In still another embodiment, certain components shown in the first component configuration 131 may require or benefit from additional elements or structures when used in the second component configuration 151. For example, in at least one embodiment described further below with reference to FIGS. 5 and 6, the same nozzle 138 can be used with both the first component configuration 131 and the second component configuration 151 by adding structure (e.g., a nozzle skirt) to the nozzle 138 when it is used in the second component configuration 151. Accordingly, as used herein, interchangeable configurations can include a common component, or a core of common components that are useable with multiple types of rocket stages, e.g., first and second stages. Such components or component assemblies are functionally interchangeable. For example, in a particular embodiment, engines with interchangeable components arranged in interchangeable component configurations produce generally identical thrust levels when supplied with generally identical fuels and oxidizers at generally identical fuel flow conditions, and when directing exhaust products through generally identical nozzles under generally identical ambient conditions.

FIG. 3 is a partially schematic, partially cut-away illustration of a rocket first stage 110 having a casing 111 and first engines 130 configured in accordance with another embodiment of the disclosure. In this embodiment, the first stage 110 includes five first engines 130. The first engines 130 are supported by structure internal to the casing 111, and include propulsive fluid flow components that are described further below with reference to FIG. 4.

FIG. 4 is a partially schematic, isometric illustration of a representative first engine 130. The first engine 130 includes a fuel pump 133 and an oxidizer pump 134 that provide fuel and oxidizer, respectively, to the combustion chamber 137. A catalyst bed 139 is positioned upstream of the combustion chamber 137 to catalyze the reaction in the combustion chamber 137. The nozzle 138 receives exhaust products from the combustion chamber 137 and has a convergent-divergent configuration to accelerate the exhaust products to supersonic velocities. Suitable pumps 133, 134 are available from Pratt & Whitney Rocketdyne, Inc. of Canoga Park, Calif., and Barber-Nicols, Inc. of Arvada, Colo. The catalyst bed 139, combustion chamber 137, and nozzle 138 can be manufactured from suitable materials using suitable manufacturing processes known to those of ordinary skill in the relevant art. The fluid flow lines, conduits, and/or other fluid flow components shown in FIG. 4 can also be common to the first engine 130 and the second engine 150, so that in at least some embodiments, the entire assembly generally shown in FIG. 4 can operate on either the first stage 110 or the second stage 120 (FIG. 1).

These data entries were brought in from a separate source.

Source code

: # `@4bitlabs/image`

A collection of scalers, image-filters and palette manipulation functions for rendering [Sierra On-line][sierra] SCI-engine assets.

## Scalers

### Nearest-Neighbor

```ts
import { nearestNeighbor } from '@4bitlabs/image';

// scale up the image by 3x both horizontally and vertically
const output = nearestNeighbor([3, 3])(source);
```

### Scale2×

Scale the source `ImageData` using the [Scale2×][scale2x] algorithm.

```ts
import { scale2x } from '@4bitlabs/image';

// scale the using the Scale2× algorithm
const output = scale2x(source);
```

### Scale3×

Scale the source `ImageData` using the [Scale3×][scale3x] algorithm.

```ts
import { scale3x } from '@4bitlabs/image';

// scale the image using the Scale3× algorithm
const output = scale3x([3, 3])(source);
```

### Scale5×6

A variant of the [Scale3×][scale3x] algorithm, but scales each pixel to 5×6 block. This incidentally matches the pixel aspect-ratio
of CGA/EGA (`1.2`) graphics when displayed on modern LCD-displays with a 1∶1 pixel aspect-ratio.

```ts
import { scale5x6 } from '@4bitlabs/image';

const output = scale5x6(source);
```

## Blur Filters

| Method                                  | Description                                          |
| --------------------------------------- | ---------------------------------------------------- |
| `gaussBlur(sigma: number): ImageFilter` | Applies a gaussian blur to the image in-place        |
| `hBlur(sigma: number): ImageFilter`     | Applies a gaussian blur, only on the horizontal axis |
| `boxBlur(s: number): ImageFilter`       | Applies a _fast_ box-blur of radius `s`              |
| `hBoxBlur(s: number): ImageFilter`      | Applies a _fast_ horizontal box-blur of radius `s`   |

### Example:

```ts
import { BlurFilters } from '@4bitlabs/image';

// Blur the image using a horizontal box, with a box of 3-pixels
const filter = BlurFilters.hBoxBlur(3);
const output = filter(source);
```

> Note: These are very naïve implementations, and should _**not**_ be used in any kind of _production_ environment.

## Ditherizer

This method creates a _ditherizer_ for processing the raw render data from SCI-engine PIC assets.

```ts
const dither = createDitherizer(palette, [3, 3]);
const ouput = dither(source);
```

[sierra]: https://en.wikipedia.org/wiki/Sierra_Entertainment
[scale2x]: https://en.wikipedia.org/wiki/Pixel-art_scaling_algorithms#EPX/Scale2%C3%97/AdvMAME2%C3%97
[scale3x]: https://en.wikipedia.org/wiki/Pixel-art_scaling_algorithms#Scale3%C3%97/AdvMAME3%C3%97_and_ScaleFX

FIG. 5 is a partially schematic, side elevation view of the first engine 130 illustrating the nozzle 138. FIG. 6 is a partially schematic, side elevation view of the second engine 150. In addition to the components described above with reference to the first engine 130, the second engine 150 can include a nozzle skirt extension 140 that further expands the exhaust products produced by the second engine 150 for operation at higher altitudes. Accordingly, the nozzle skirt extension 140 can have an exit area greater than a corresponding exit area of the baseline nozzle 138. As a result, in a particular embodiment, selected components, including the nozzle 138, are common to both the first engine 130 and the second engine 150, with the nozzle skirt extension 140 added to the second engine 150 to support its role as a second or upper stage propulsion device.

The internal flow surface contours for the baseline nozzle 138 and the extension 140 can be selected in accordance with any of several design approaches. In one approach, the internal surface contours for both the baseline nozzle 138 and the extension 140 are optimized for upper stage performance. The composite contour can be generally smooth and continuous across both the baseline nozzle 138 and the extension 140. This approach will produce a nozzle that has a peak performance level when used on the upper stage, and has a lower (though still sufficient) performance level when used on the first stage. In another approach, the composite contour can be generally continuous and optimized for first stage use, producing a nozzle that has a peak performance level when used on the first stage, and has a lower (though still sufficient) performance level when used on the upper stage. In still another approach, the composite internal contour can be selected as a compromise between a contour optimized for first stage use and a contour optimized for upper stage use. In such cases, the internal contour can have a discontinuity at the interface between the baseline nozzle 138 and the extension 140. For example, the internal surface contour of the nozzle 138 can generally emphasize performance at low altitudes, and the internal surface contour of the extension 140 can generally emphasize performance at high altitudes. The particular approach selected for designing the overall contour for the nozzle 138 and the extension 140 can be based on factors that include, but are not limited to, the relative burn times for engines in each stage, and the expected altitude ranges associated with the burn times.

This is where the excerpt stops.